The records that follow are to be given again exactly. Do not carry over any image.

» EXERCISE DATA:

--

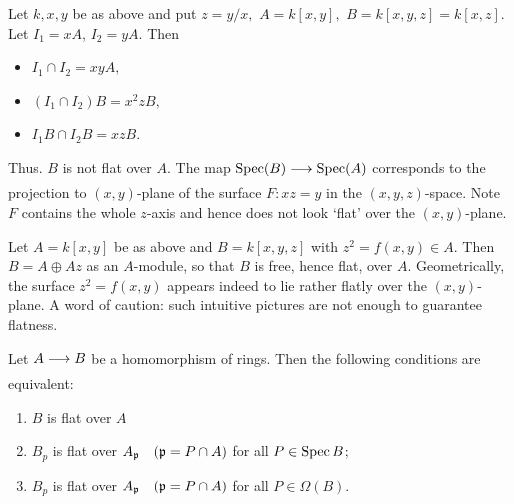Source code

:\documentclass[../main]{subfiles}
\begin{document}
\begin{example}
    Let $k, x, y$ be as above and put  $z = y/x,$  $A = k[x,y],$  $B=k[x,y,z]=k[x,z].$ Let $I_1=xA$, $I_2=yA.$ Then 
    \begin{itemize}
        \item $I_1 \cap I_2 = xyA,$
        \item  $(I_1 \cap I_2)B = x^{2}zB,$
        \item $I_1B \cap I_2B = xzB$.
    \end{itemize}
      Thus. $B$ is not flat over $A$. The map $\Spec(B) \varrightarrow{}  \Spec(A) $ corresponds to the projection to $(x,y)$-plane of the surface $F\colon xz = y  $ in the $(x,y,z)$-space. Note $F$ contains the whole $z$-axis and hence does not look `flat' over the $(x,y)$-plane.
\end{example}

\begin{example}
Let $A = k[x,y]$ be as above and $B = k[x,y,z]$ with \newline $z^{2}=f(x,y) \in A$. Then $B = A \oplus Az$ as an $A$-module, so that $B$ is free, hence flat, over $A$. Geometrically, the surface $z^{2}=f(x,y)$ appears indeed to lie rather flatly over the $(x,y)$-plane. A word of caution: such intuitive pictures are not enough to guarantee flatness.
\end{example}

\newparagraph Let $A \varrightarrow{} B$ be a homomorphism of rings. Then the following conditions are equivalent:
\begin{enumerate} [label=(\arabic*)]
    \item $B$ is flat over $A$
    \item $B_p$ is flat over $A_{\ideal{p}}\for{\ideal{p} = P \cap A}$ for all $P \in \Spec{B}$; 
    \item $B_p$ is flat over $A_{\ideal{p} }\for{\ideal{p} = P \cap A}$ for all $P \in \Omega(B)$.
\end{enumerate}
\end{document}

--

» REPLY TO THE TASK:
Source code

:\documentclass[../main]{subfiles}
\begin{document}
\begin{example}
    Let $k, x, y$ be as above and put  $z = y/x,$  $A = k[x,y],$  $B=k[x,y,z]=k[x,z].$ Let $I_1=xA$, $I_2=yA.$ Then 
    \begin{itemize}
        \item $I_1 \cap I_2 = xyA,$
        \item  $(I_1 \cap I_2)B = x^{2}zB,$
        \item $I_1B \cap I_2B = xzB$.
    \end{itemize}
      Thus. $B$ is not flat over $A$. The map $\Spec(B) \varrightarrow{}  \Spec(A) $ corresponds to the projection to $(x,y)$-plane of the surface $F\colon xz = y  $ in the $(x,y,z)$-space. Note $F$ contains the whole $z$-axis and hence does not look `flat' over the $(x,y)$-plane.
\end{example}

\begin{example}
Let $A = k[x,y]$ be as above and $B = k[x,y,z]$ with \newline $z^{2}=f(x,y) \in A$. Then $B = A \oplus Az$ as an $A$-module, so that $B$ is free, hence flat, over $A$. Geometrically, the surface $z^{2}=f(x,y)$ appears indeed to lie rather flatly over the $(x,y)$-plane. A word of caution: such intuitive pictures are not enough to guarantee flatness.
\end{example}

\newparagraph Let $A \varrightarrow{} B$ be a homomorphism of rings. Then the following conditions are equivalent:
\begin{enumerate} [label=(\arabic*)]
    \item $B$ is flat over $A$
    \item $B_p$ is flat over $A_{\ideal{p}}\for{\ideal{p} = P \cap A}$ for all $P \in \Spec{B}$; 
    \item $B_p$ is flat over $A_{\ideal{p} }\for{\ideal{p} = P \cap A}$ for all $P \in \Omega(B)$.
\end{enumerate}
\end{document}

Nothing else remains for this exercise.